China Takes Steps to Curb Human-To-Human Transmitted Virus

  • A woman wearing a mask walks along a street in Beijing, China, Jan. 21, 2020.

    A woman wearing a mask walks along a street in Beijing, China, Jan. 21, 2020. | Photo: Reuters

Published 21 January 2020

President Xi ordered to place people's safety and health as the country's top priority.

China's President Xi Jinping ordered health authorities at all levels to increase their efforts to curb the spread of the new coronavirus (2019-nCoV), which has caused 217 confirmed cases of pneumonia and has left 6 people dead so far.


China Reports 136 New Cases of 'Sars-Type' Virus

"Party committees and governments at all levels should place people's safety and health as their top priority and take effective measures to stop the spread of the virus," President Xi said, as reported by China News.

Prevention and control prevention measures are particularly important at this time because the Chinese begin to prepare for the Spring Festival vacations.

This will involve the displacement of millions between the different regions of the country, which will increase the risk of contagion and spread of the epidemic.
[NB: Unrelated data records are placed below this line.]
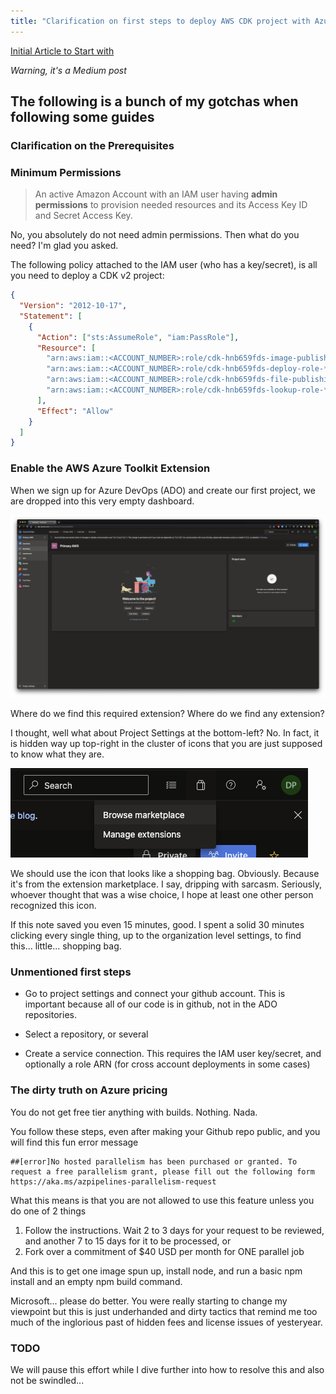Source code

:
 ```yaml
---
title: "Clarification on first steps to deploy AWS CDK project with Azure DevOps"
---
```


[Initial Article to Start with](https://medium.com/@iambbarman/provisioning-infrastructure-on-aws-with-azure-devops-pipelines-and-aws-cdk-19b0ab5fc284)

_Warning, it's a Medium post_

## The following is a bunch of my gotchas when following some guides

### Clarification on the Prerequisites

### Minimum Permissions

> An active Amazon Account with an IAM user having **admin permissions** to provision needed resources and its Access Key ID and Secret Access Key.

No, you absolutely do not need admin permissions. Then what do you need? I'm glad you asked.

The following policy attached to the IAM user (who has a key/secret), is all you need to deploy a CDK v2 project:

```json
{
  "Version": "2012-10-17",
  "Statement": [
    {
      "Action": ["sts:AssumeRole", "iam:PassRole"],
      "Resource": [
        "arn:aws:iam::<ACCOUNT_NUMBER>:role/cdk-hnb659fds-image-publishing-role-*",
        "arn:aws:iam::<ACCOUNT_NUMBER>:role/cdk-hnb659fds-deploy-role-*",
        "arn:aws:iam::<ACCOUNT_NUMBER>:role/cdk-hnb659fds-file-publishing-*",
        "arn:aws:iam::<ACCOUNT_NUMBER>:role/cdk-hnb659fds-lookup-role-*"
      ],
      "Effect": "Allow"
    }
  ]
}
```

### Enable the AWS Azure Toolkit Extension

When we sign up for Azure DevOps (ADO) and create our first project, we are dropped into this very empty dashboard.

![Azure DevOps Project Dashboard](ado-project-dashboard.png)

Where do we find this required extension? Where do we find any extension?

I thought, well what about Project Settings at the bottom-left? No. In fact, it is hidden way up top-right in the cluster of icons that you are just supposed to know what they are.

![Very not obvious shopping bag icon to select for finding and managing extensions](shopping-bag.png)

We should use the icon that looks like a shopping bag. Obviously. Because it's from the extension marketplace. I say, dripping with sarcasm. Seriously, whoever thought that was a wise choice, I hope at least one other person recognized this icon.

If this note saved you even 15 minutes, good. I spent a solid 30 minutes clicking every single thing, up to the organization level settings, to find this... little... shopping bag.

### Unmentioned first steps

- Go to project settings and connect your github account. This is important because all of our code is in github, not in the ADO repositories.

- Select a repository, or several

- Create a service connection. This requires the IAM user key/secret, and optionally a role ARN (for cross account deployments in some cases)

### The dirty truth on Azure pricing

You do not get free tier anything with builds. Nothing. Nada.

You follow these steps, even after making your Github repo public, and you will find this fun error message

```
##[error]No hosted parallelism has been purchased or granted. To request a free parallelism grant, please fill out the following form https://aka.ms/azpipelines-parallelism-request
```

What this means is that you are not allowed to use this feature unless you do one of 2 things

1. Follow the instructions. Wait 2 to 3 days for your request to be reviewed, and another 7 to 15 days for it to be processed, or
1. Fork over a commitment of $40 USD per month for ONE parallel job

And this is to get one image spun up, install node, and run a basic npm install and an empty npm build command.

Microsoft... please do better. You were really starting to change my viewpoint but this is just underhanded and dirty tactics that remind me too much of the inglorious past of hidden fees and license issues of yesteryear.

### TODO

We will pause this effort while I dive further into how to resolve this and also not be swindled...
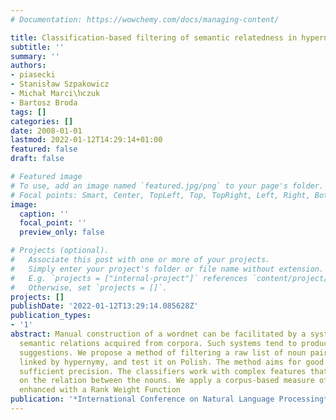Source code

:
 ```yaml
---
# Documentation: https://wowchemy.com/docs/managing-content/

title: Classification-based filtering of semantic relatedness in hypernymy extraction
subtitle: ''
summary: ''
authors:
- piasecki
- Stanisław Szpakowicz
- Michał Marci\ŉczuk
- Bartosz Broda
tags: []
categories: []
date: 2008-01-01
lastmod: 2022-01-12T14:29:14+01:00
featured: false
draft: false

# Featured image
# To use, add an image named `featured.jpg/png` to your page's folder.
# Focal points: Smart, Center, TopLeft, Top, TopRight, Left, Right, BottomLeft, Bottom, BottomRight.
image:
  caption: ''
  focal_point: ''
  preview_only: false

# Projects (optional).
#   Associate this post with one or more of your projects.
#   Simply enter your project's folder or file name without extension.
#   E.g. `projects = ["internal-project"]` references `content/project/deep-learning/index.md`.
#   Otherwise, set `projects = []`.
projects: []
publishDate: '2022-01-12T13:29:14.085628Z'
publication_types:
- '1'
abstract: Manual construction of a wordnet can be facilitated by a system that suggests
  semantic relations acquired from corpora. Such systems tend to produce many wrong
  suggestions. We propose a method of filtering a raw list of noun pairs potentially
  linked by hypernymy, and test it on Polish. The method aims for good recall and
  sufficient precision. The classifiers work with complex features that give clues
  on the relation between the nouns. We apply a corpus-based measure of semantic relatedness
  enhanced with a Rank Weight Function
publication: '*International Conference on Natural Language Processing*'
---
```

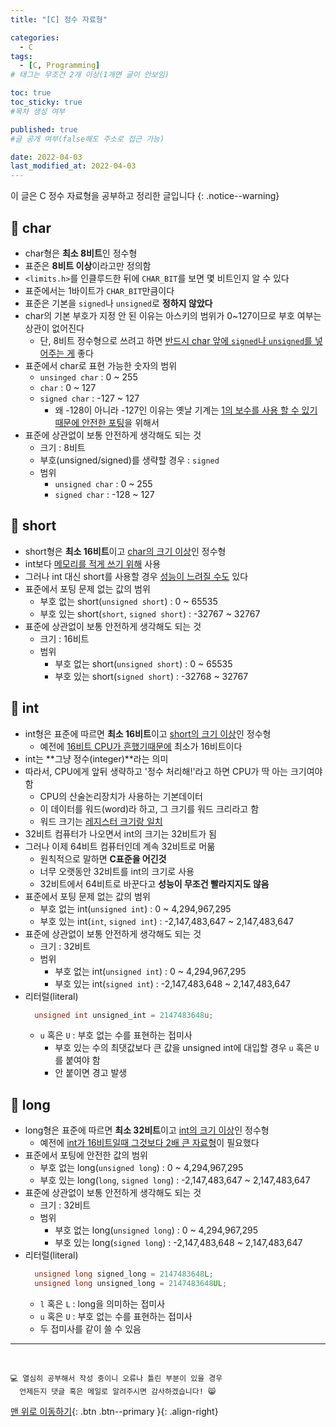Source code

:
 ```yaml
---
title: "[C] 정수 자료형" 

categories:
  - C
tags:
  - [C, Programming]
# 태그는 무조건 2개 이상(1개면 글이 안보임)

toc: true
toc_sticky: true
#목차 생성 여부

published: true
#글 공개 여부(false해도 주소로 접근 가능)

date: 2022-04-03
last_modified_at: 2022-04-03
---
```


이 글은 C 정수 자료형을 공부하고 정리한 글입니다
{: .notice--warning}

## 📌 char

- char형은 **최소 8비트**인 정수형
- 표준은 **8비트 이상**이라고만 정의함
- `<limits.h>`를 인클루드한 뒤에 `CHAR_BIT`를 보면 몇 비트인지 알 수 있다
- 표준에서는 1바이트가 `CHAR_BIT`만큼이다
- 표준은 기본을 `signed`나 `unsigned`로 **정하지 않았다**
- char의 기본 부호가 지정 안 된 이유는 아스키의 범위가 0~127이므로 부호 여부는 상관이 없어진다
  - 단, 8비트 정수형으로 쓰려고 하면 <u>반드시 char 앞에 `signed`나 `unsigned`를 넣어주는 게</u> 좋다
- 표준에서 char로 표현 가능한 숫자의 범위
  - `unsinged char` : 0 ~ 255
  - `char` : 0 ~ 127
  - `signed char` : -127 ~ 127
    - 왜 -128이 아니라 -127인 이유는 옛날 기계는 <u>1의 보수를 사용 할 수 있기 때문에 안전한 포팅</u>을 위해서
- 표준에 상관없이 보통 안전하게 생각해도 되는 것
  - 크기 : 8비트
  - 부호(unsigned/signed)를 생략할 경우 : `signed`
  - 범위
    - `unsigned char` : 0 ~ 255
    - `signed char` : -128 ~ 127

## 📌 short

- short형은 **최소 16비트**이고 <u>char의 크기 이상</u>인 정수형
- int보다 <u>메모리를 적게 쓰기 위해</u> 사용
- 그러나 int 대신 short를 사용할 경우 <u>성능이 느려질 수도</u> 있다
- 표준에서 포팅 문제 없는 값의 범위
  - 부호 없는 short(`unsigned short`) : 0 ~ 65535
  - 부호 있는 short(`short`, `signed short`) : -32767 ~ 32767
- 표준에 상관없이 보통 안전하게 생각해도 되는 것
  - 크기 : 16비트
  - 범위
    - 부호 없는 short(`unsigned short`) : 0 ~ 65535
    - 부호 있는 short(`signed short`) : -32768 ~ 32767

## 📌 int

- int형은 표준에 따르면 **최소 16비트**이고 <u>short의 크기 이상</u>인 정수형
  - 예전에 <u>16비트 CPU가 흔했기때문에</u> 최소가 16비트이다
- int는 **그냥 정수(integer)**라는 의미
- 따라서, CPU에게 앞뒤 생략하고 '정수 처리해!'라고 하면 CPU가 딱 아는 크기여야 함
  - CPU의 산술논리장치가 사용하는 기본데이터
  - 이 데이터를 워드(word)라 하고, 그 크기를 워드 크리라고 함
  - 워드 크기는 <u>레지스터 크기랑 일치</u>
- 32비트 컴퓨터가 나오면서 int의 크기는 32비트가 됨
- 그러나 이제 64비트 컴퓨터인데 계속 32비트로 머묾
  - 원칙적으로 말하면 **C표준을 어긴것**
  - 너무 오랫동안 32비트를 int의 크기로 사용
  - 32비트에서 64비트로 바꾼다고 **성능이 무조건 빨라지지도 않음**
- 표준에서 포팅 문제 없는 값의 범위
  - 부호 없는 int(`unsigned int`) : 0 ~ 4,294,967,295
  - 부호 있는 int(`int`, `signed int`) : -2,147,483,647 ~ 2,147,483,647
- 표준에 상관없이 보통 안전하게 생각해도 되는 것
  - 크기 : 32비트
  - 범위
    - 부호 없는 int(`unsigned int`) : 0 ~ 4,294,967,295
    - 부호 있는 int(`signed int`) : -2,147,483,648 ~ 2,147,483,647
- 리터럴(literal)
  ```c
    unsigned int unsigned_int = 2147483648u;
  ```
  - `u` 혹은 `U` : 부호 없는 수를 표현하는 접미사
    - 부호 있는 수의 최댓값보다 큰 값을 unsigned int에 대입할 경우 `u` 혹은 `U`를 붙여야 함
    - 안 붙이면 경고 발생

## 📌 long

- long형은 표준에 따르면 **최소 32비트**이고 <u>int의 크기 이상</u>인 정수형
  - 예전에 <u>int가 16비트일때 그것보다 2배 큰 자료형</u>이 필요했다
- 표준에서 포팅에 안전한 값의 범위
  - 부호 없는 long(`unsigned long`) : 0 ~ 4,294,967,295
  - 부호 있는 long(`long`, `signed long`) : -2,147,483,647 ~ 2,147,483,647
- 표준에 상관없이 보통 안전하게 생각해도 되는 것
  - 크기 : 32비트
  - 범위
    - 부호 없는 long(`unsigned long`) : 0 ~ 4,294,967,295
    - 부호 있는 long(`signed long`) : -2,147,483,648 ~ 2,147,483,647
- 리터럴(literal)
  ```c
    unsigned long signed_long = 2147483648L;
    unsigned long unsigned_long = 2147483648UL;
  ```
  - `l` 혹은 `L` : long을 의미하는 접미사
  - `u` 혹은 `U` : 부호 없는 수를 표현하는 접미사
  - 두 접미사를 같이 쓸 수 있음

***
<br>

    💻 열심히 공부해서 작성 중이니 오류나 틀린 부분이 있을 경우 
      언제든지 댓글 혹은 메일로 알려주시면 감사하겠습니다! 😸

[맨 위로 이동하기](#){: .btn .btn--primary }{: .align-right}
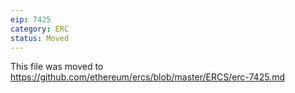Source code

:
```yaml
---
eip: 7425
category: ERC
status: Moved
---
```


This file was moved to https://github.com/ethereum/ercs/blob/master/ERCS/erc-7425.md

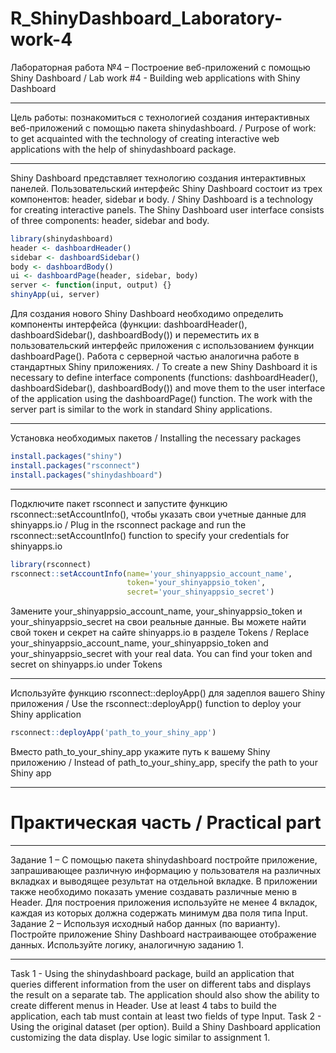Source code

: # R_ShinyDashboard_Laboratory-work-4
Лабораторная работа №4 – Построение веб-приложений с помощью Shiny Dashboard / Lab work #4 - Building web applications with Shiny Dashboard
______
Цель работы: познакомиться с технологией создания интерактивных веб-приложений с помощью пакета shinydashboard. /
Purpose of work: to get acquainted with the technology of creating interactive web applications with the help of shinydashboard package.
______
Shiny Dashboard представляет технологию создания интерактивных панелей. Пользовательский интерфейс Shiny Dashboard состоит из трех компонентов: header, sidebar и body. /
Shiny Dashboard is a technology for creating interactive panels. The Shiny Dashboard user interface consists of three components: header, sidebar and body.
```R
library(shinydashboard)
header <- dashboardHeader()
sidebar <- dashboardSidebar()
body <- dashboardBody()
ui <- dashboardPage(header, sidebar, body)
server <- function(input, output) {}
shinyApp(ui, server)
```
Для создания нового Shiny Dashboard необходимо определить компоненты интерфейса (функции: dashboardHeader(), dashboardSidebar(), dashboardBody()) и переместить их в пользовательский интерфейс приложения с использованием функции dashboardPage(). 
Работа с серверной частью аналогична работе в стандартных Shiny приложениях. / 
To create a new Shiny Dashboard it is necessary to define interface components (functions: dashboardHeader(), dashboardSidebar(), dashboardBody()) and move them to the user interface of the application using the dashboardPage() function. 
The work with the server part is similar to the work in standard Shiny applications.
____
Установка необходимых пакетов / Installing the necessary packages
```R
install.packages("shiny")
install.packages("rsconnect")
install.packages("shinydashboard")
```
_______________________________________________________________________________________________________________________________________________________________________________________________________________________________________________________________________________
Подключите пакет rsconnect и запустите функцию rsconnect::setAccountInfo(), чтобы указать свои учетные данные для shinyapps.io / Plug in the rsconnect package and run the rsconnect::setAccountInfo() function to specify your credentials for shinyapps.io
```R
library(rsconnect)
rsconnect::setAccountInfo(name='your_shinyappsio_account_name', 
                          token='your_shinyappsio_token', 
                          secret='your_shinyappsio_secret')
```
Замените your_shinyappsio_account_name, your_shinyappsio_token и your_shinyappsio_secret на свои реальные данные. Вы можете найти свой токен и секрет на сайте shinyapps.io в разделе Tokens / Replace your_shinyappsio_account_name, your_shinyappsio_token and your_shinyappsio_secret with your real data. You can find your token and secret on shinyapps.io under Tokens
_______________________________________________________________________________________________________________________________________________________________________________________________________________________________________________________________________________
Используйте функцию rsconnect::deployApp() для задеплоя вашего Shiny приложения / Use the rsconnect::deployApp() function to deploy your Shiny application
```R
rsconnect::deployApp('path_to_your_shiny_app')
```
Вместо path_to_your_shiny_app укажите путь к вашему Shiny приложению / Instead of path_to_your_shiny_app, specify the path to your Shiny app
_______________________________________________________________________________________________________________________________________________________
# Практическая часть / Practical part
_____
Задание 1 – С помощью пакета shinydashboard постройте приложение, запрашивающее различную информацию у пользователя на различных вкладках и выводящее результат на отдельной вкладке. В приложении также необходимо показать умение создавать различные меню в Header. Для построения приложения используйте не менее 4 вкладок, каждая из которых должна содержать минимум два поля типа Input.
Задание 2 – Используя исходный набор данных (по варианту). Постройте приложение Shiny Dashboard настраивающее отображение данных. Используйте логику, аналогичную заданию 1.
____
Task 1 - Using the shinydashboard package, build an application that queries different information from the user on different tabs and displays the result on a separate tab. The application should also show the ability to create different menus in Header. Use at least 4 tabs to build the application, each tab must contain at least two fields of type Input.
Task 2 - Using the original dataset (per option). Build a Shiny Dashboard application customizing the data display. Use logic similar to assignment 1.

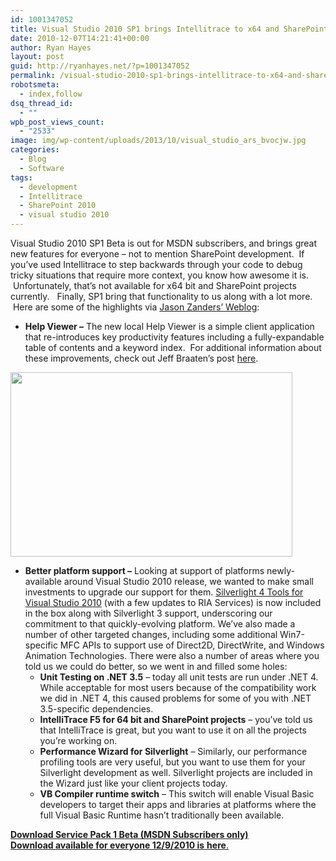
 ```yaml
---
id: 1001347052
title: Visual Studio 2010 SP1 brings Intellitrace to x64 and SharePoint 2010
date: 2010-12-07T14:21:41+00:00
author: Ryan Hayes
layout: post
guid: http://ryanhayes.net/?p=1001347052
permalink: /visual-studio-2010-sp1-brings-intellitrace-to-x64-and-sharepoint-2010/
robotsmeta:
  - index,follow
dsq_thread_id:
  - ""
wpb_post_views_count:
  - "2533"
image: img/wp-content/uploads/2013/10/visual_studio_ars_bvocjw.jpg
categories:
  - Blog
  - Software
tags:
  - development
  - Intellitrace
  - SharePoint 2010
  - visual studio 2010
---
```

Visual Studio 2010 SP1 Beta is out for MSDN subscribers, and brings great new features for everyone &#8211; not to mention SharePoint development.  If you&#8217;ve used Intellitrace to step backwards through your code to debug tricky situations that require more context, you know how awesome it is.  Unfortunately, that&#8217;s not available for x64 bit and SharePoint projects currently.   Finally, SP1 bring that functionality to us along with a lot more.  Here are some of the highlights via [Jason Zanders&#8217; Weblog](http://blogs.msdn.com/b/jasonz/archive/2010/12/07/announcing-visual-studio-2010-service-pack-1-beta.aspx):<!--more-->

  * **Help Viewer &#8211;** The new local Help Viewer is a simple client application that re-introduces key productivity features including a fully-expandable table of contents and a keyword index.  For additional information about these improvements, check out Jeff Braaten’s post [here](http://thirdblogfromthesun.com/2010/10/the-story-of-help-in-visual-studio-2010-part-3/ "here").

<img src="http://blogs.msdn.com/resized-image.ashx/__size/550x0/__key/CommunityServer-Blogs-Components-WeblogFiles/00-00-00-30-15-VS2010+SP1+Beta/1512.Help-Viewer-Keyword-Index.jpg" border="0" alt="" width="451" height="295" /> 

  * **Better platform support &#8211;** Looking at support of platforms newly-available around Visual Studio 2010 release, we wanted to make small investments to upgrade our support for them. [Silverlight 4 Tools for Visual Studio 2010](http://www.microsoft.com/downloads/en/details.aspx?FamilyID=b3deb194-ca86-4fb6-a716-b67c2604a139 "Silverlight 4 Tools for Visual Studio 2010") (with a few updates to RIA Services) is now included in the box along with Silverlight 3 support, underscoring our commitment to that quickly-evolving platform. We’ve also made a number of other targeted changes, including some additional Win7-specific MFC APIs to support use of Direct2D, DirectWrite, and Windows Animation Technologies. There were also a number of areas where you told us we could do better, so we went in and filled some holes: 
      * **Unit Testing on .NET 3.5** – today all unit tests are run under .NET 4. While acceptable for most users because of the compatibility work we did in .NET 4, this caused problems for some of you with .NET 3.5-specific dependencies.
      * **IntelliTrace F5 for 64 bit and SharePoint projects** – you’ve told us that IntelliTrace is great, but you want to use it on all the projects you’re working on.
      * **Performance Wizard for Silverlight** – Similarly, our performance profiling tools are very useful, but you want to use them for your Silverlight development as well. Silverlight projects are included in the Wizard just like your client projects today.
      * **VB Compiler runtime switch** – This switch will enable Visual Basic developers to target their apps and libraries at platforms where the full Visual Basic Runtime hasn’t traditionally been available.

[**Download Service Pack 1 Beta (MSDN Subscribers only)**](http://go.microsoft.com/fwlink/?LinkId=207267 "Download Service Pack 1 Beta (MSDN Subscribers only)")  
[**Download available for everyone 12/9/2010 is** **here**.](http://go.microsoft.com/fwlink/?LinkId=207130)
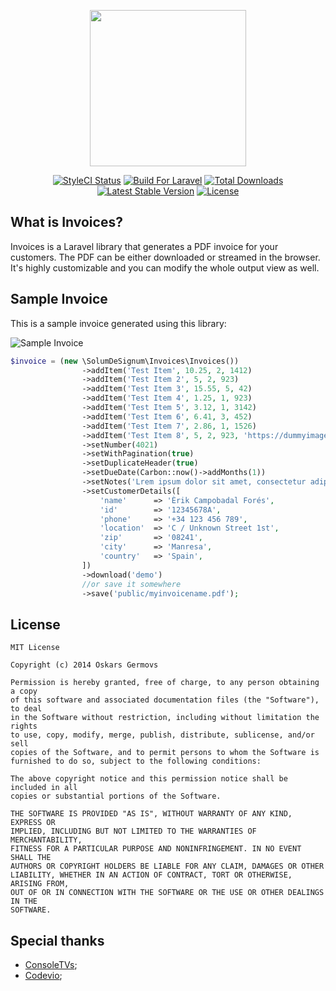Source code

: <p align="center"><a href="https://erik.cat/projects/invoices"><img height="250" src="http://i.imgur.com/t9G3rFM.png"></a></p>

<p align="center">
<a href="https://styleci.io/repos/92863426"><img src="https://styleci.io/repos/92863426/shield?branch=master&style=flat" alt="StyleCI Status"></a>
<a href="https://styleci.io/repos/92863426"><img src="https://img.shields.io/badge/Built_for-Laravel-orange.svg" alt="Build For Laravel"></a>
<a href="https://packagist.org/packages/consoletvs/invoices"><img src="https://poser.pugx.org/consoletvs/invoices/d/total.svg" alt="Total Downloads"></a>
<a href="https://packagist.org/packages/consoletvs/invoices"><img src="https://poser.pugx.org/consoletvs/invoices/v/stable.svg" alt="Latest Stable Version"></a>
<a href="https://packagist.org/packages/consoletvs/invoices"><img src="https://poser.pugx.org/consoletvs/invoices/license.svg" alt="License"></a>
</p>

## What is Invoices?

Invoices is a Laravel library that generates a PDF invoice for your customers. The PDF can be either downloaded or
streamed in the browser. It's highly customizable and you can modify the whole output view as well.

## Sample Invoice

This is a sample invoice generated using this library:

![Sample Invoice](https://i.gyazo.com/768f5b59791162e432f9cdfa15f017bc.png)

```php
$invoice = (new \SolumDeSignum\Invoices\Invoices())
                ->addItem('Test Item', 10.25, 2, 1412)
                ->addItem('Test Item 2', 5, 2, 923)
                ->addItem('Test Item 3', 15.55, 5, 42)
                ->addItem('Test Item 4', 1.25, 1, 923)
                ->addItem('Test Item 5', 3.12, 1, 3142)
                ->addItem('Test Item 6', 6.41, 3, 452)
                ->addItem('Test Item 7', 2.86, 1, 1526)
                ->addItem('Test Item 8', 5, 2, 923, 'https://dummyimage.com/64x64/000/fff')
                ->setNumber(4021)
                ->setWithPagination(true)
                ->setDuplicateHeader(true)
                ->setDueDate(Carbon::now()->addMonths(1))
                ->setNotes('Lrem ipsum dolor sit amet, consectetur adipiscing elit.')
                ->setCustomerDetails([
                    'name'      => 'Èrik Campobadal Forés',
                    'id'        => '12345678A',
                    'phone'     => '+34 123 456 789',
                    'location'  => 'C / Unknown Street 1st',
                    'zip'       => '08241',
                    'city'      => 'Manresa',
                    'country'   => 'Spain',
                ])
                ->download('demo')
                //or save it somewhere
                ->save('public/myinvoicename.pdf');
```

## License

```
MIT License

Copyright (c) 2014 Oskars Germovs

Permission is hereby granted, free of charge, to any person obtaining a copy
of this software and associated documentation files (the "Software"), to deal
in the Software without restriction, including without limitation the rights
to use, copy, modify, merge, publish, distribute, sublicense, and/or sell
copies of the Software, and to permit persons to whom the Software is
furnished to do so, subject to the following conditions:

The above copyright notice and this permission notice shall be included in all
copies or substantial portions of the Software.

THE SOFTWARE IS PROVIDED "AS IS", WITHOUT WARRANTY OF ANY KIND, EXPRESS OR
IMPLIED, INCLUDING BUT NOT LIMITED TO THE WARRANTIES OF MERCHANTABILITY,
FITNESS FOR A PARTICULAR PURPOSE AND NONINFRINGEMENT. IN NO EVENT SHALL THE
AUTHORS OR COPYRIGHT HOLDERS BE LIABLE FOR ANY CLAIM, DAMAGES OR OTHER
LIABILITY, WHETHER IN AN ACTION OF CONTRACT, TORT OR OTHERWISE, ARISING FROM,
OUT OF OR IN CONNECTION WITH THE SOFTWARE OR THE USE OR OTHER DEALINGS IN THE
SOFTWARE.

```

## Special thanks
* [ConsoleTVs](https://github.com/ConsoleTVs);
* [Codevio](https://github.com/codevio);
On Monday, China’s National Health Commission confirmed that the new virus causing pneumonia has been passed from person-to-person and infected some medical staff.

Zhong Nanshan, a respiratory expert who is leading the health commission team investigating the outbreak, confirmed that two cases of infection in China’s Guangdong Province as due to human-to-human transmission.

The outbreak, which began in the central city of Wuhan, also sent shivers through financial markets as investors recalled the fallout from the Severe Acute Respiratory Syndrome (SARS) outbreak, which between 2002 and 2003 killed 650 people in mainland China and Hong Kong.

"Taiwan detects its first patient with new pneumonia coming from central China."

Prime Minister Li Keqiang also instructed subnational governments to achieve better communication and coordination with the World Health Organization (WHO) and with the health authorities of Hong Kong, Macao, and Taiwan.

Outside of China, cases of 2019-nCOV pneumonia have been confirmed in Japan (1), Thailand (2), and Korea (1).

On Tuesday morning, Taiwan confirmed its first pneumonia case, a woman who was recently in the Chinese city of Wuhan. Currently, she has been placed under quarantine.

The WHO called a meeting for Wednesday to consider declaring a global health emergency.